In the 2006 Progressive Conservative leadership contest, Boutilier initially backed Lyle Oberg, and switched his support to eventual winner Ed Stelmach after Oberg was eliminated on the first ballot. When Stelmach succeeded Klein as premier, he named a smaller cabinet than Klein’s. This included a merger of the Aboriginal Affairs portfolio with Intergovernmental and International Relations, and Stelmach gave the expanded portfolio to Boutilier. Boutilier was re-elected by another expanded margin in the 2008 election, but was not named to Stelmach’s new cabinet, making him the only returning member of the pre-election cabinet not to receive a portfolio. His demotion was met with protest in his home riding, which contains much of the oilsands activity driving Alberta’s economy at the time, and the local Progressive Conservative riding association sent a letter of protest to Stelmach.
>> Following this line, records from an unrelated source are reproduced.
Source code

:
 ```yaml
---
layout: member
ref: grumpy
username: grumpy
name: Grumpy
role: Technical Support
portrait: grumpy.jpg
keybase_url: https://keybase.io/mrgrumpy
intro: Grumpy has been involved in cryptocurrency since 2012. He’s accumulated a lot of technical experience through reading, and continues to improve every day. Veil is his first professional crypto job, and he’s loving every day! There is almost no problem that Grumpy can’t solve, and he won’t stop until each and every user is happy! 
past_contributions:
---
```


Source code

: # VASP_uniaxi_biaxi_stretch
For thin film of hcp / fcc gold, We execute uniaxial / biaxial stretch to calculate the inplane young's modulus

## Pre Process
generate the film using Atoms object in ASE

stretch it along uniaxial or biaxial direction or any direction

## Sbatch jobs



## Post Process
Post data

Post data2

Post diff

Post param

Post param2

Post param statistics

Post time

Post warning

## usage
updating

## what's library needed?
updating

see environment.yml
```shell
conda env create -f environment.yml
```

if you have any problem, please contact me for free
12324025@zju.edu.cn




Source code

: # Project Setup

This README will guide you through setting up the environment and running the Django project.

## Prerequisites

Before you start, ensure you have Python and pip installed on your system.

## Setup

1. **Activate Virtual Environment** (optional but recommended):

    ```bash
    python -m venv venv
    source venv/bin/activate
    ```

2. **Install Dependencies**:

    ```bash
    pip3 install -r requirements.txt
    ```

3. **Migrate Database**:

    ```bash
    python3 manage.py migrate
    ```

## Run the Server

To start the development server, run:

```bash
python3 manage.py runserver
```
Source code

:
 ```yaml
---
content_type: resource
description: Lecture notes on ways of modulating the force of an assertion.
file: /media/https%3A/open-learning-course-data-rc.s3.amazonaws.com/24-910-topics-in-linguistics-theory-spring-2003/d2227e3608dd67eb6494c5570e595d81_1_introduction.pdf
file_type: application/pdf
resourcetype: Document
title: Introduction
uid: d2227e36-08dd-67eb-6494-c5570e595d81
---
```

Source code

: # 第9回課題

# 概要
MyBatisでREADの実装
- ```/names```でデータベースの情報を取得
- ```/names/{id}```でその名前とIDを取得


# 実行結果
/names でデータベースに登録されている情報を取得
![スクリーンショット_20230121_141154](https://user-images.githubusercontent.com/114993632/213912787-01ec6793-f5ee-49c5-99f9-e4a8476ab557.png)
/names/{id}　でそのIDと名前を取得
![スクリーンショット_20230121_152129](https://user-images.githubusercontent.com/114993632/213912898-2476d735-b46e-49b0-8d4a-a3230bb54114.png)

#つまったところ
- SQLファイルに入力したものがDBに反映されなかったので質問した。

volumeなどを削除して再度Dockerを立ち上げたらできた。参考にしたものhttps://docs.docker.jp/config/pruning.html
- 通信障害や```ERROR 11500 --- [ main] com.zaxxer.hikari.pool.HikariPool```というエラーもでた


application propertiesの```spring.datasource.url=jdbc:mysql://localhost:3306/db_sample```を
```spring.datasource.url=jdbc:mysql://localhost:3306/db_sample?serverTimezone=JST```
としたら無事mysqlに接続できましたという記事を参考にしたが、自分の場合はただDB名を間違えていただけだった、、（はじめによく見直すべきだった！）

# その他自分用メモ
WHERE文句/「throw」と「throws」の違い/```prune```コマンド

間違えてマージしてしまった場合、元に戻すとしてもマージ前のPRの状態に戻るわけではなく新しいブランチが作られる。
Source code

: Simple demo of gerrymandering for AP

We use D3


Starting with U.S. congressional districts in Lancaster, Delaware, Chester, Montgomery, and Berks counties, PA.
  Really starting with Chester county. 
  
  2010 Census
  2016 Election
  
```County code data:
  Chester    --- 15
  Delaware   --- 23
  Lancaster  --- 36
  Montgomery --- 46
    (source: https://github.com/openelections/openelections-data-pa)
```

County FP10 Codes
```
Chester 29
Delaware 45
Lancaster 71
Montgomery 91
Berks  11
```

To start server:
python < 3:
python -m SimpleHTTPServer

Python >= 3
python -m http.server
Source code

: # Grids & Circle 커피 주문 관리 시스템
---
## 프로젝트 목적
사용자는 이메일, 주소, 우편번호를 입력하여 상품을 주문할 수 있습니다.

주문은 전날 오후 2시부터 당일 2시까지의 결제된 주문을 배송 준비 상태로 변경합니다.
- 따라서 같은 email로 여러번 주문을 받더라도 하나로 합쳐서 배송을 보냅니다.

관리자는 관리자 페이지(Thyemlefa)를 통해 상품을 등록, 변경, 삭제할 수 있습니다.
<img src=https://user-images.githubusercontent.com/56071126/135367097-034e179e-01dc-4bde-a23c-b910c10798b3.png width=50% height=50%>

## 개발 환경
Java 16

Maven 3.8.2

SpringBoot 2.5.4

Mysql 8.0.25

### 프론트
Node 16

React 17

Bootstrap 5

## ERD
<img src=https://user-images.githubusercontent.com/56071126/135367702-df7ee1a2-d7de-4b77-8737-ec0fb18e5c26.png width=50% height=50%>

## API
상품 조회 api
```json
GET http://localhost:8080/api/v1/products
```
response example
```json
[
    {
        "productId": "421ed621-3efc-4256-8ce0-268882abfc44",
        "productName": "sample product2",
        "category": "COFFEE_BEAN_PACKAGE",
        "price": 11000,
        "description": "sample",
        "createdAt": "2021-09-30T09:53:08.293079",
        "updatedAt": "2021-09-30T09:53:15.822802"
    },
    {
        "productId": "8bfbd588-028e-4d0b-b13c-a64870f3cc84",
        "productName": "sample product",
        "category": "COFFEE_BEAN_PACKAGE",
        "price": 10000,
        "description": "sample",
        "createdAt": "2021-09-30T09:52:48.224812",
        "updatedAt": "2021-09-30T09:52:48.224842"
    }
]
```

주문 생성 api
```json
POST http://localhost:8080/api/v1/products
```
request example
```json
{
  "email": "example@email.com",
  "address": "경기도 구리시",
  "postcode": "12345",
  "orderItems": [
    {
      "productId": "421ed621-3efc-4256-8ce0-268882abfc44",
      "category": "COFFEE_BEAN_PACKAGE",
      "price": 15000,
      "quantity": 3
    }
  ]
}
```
In July 2009, Stelmach ejected Boutilier from the Progressive Conservative caucus for publicly criticizing the government. Boutilier was upset with delays in the construction of a long-term care facility in his riding, and said that without the facility seniors were being kept in “holding cells” in the local hospital. Stelmach’s spokesman said that his ejection was due to his seeking “preferential treatment” for his riding; Boutilier denied that he had done so.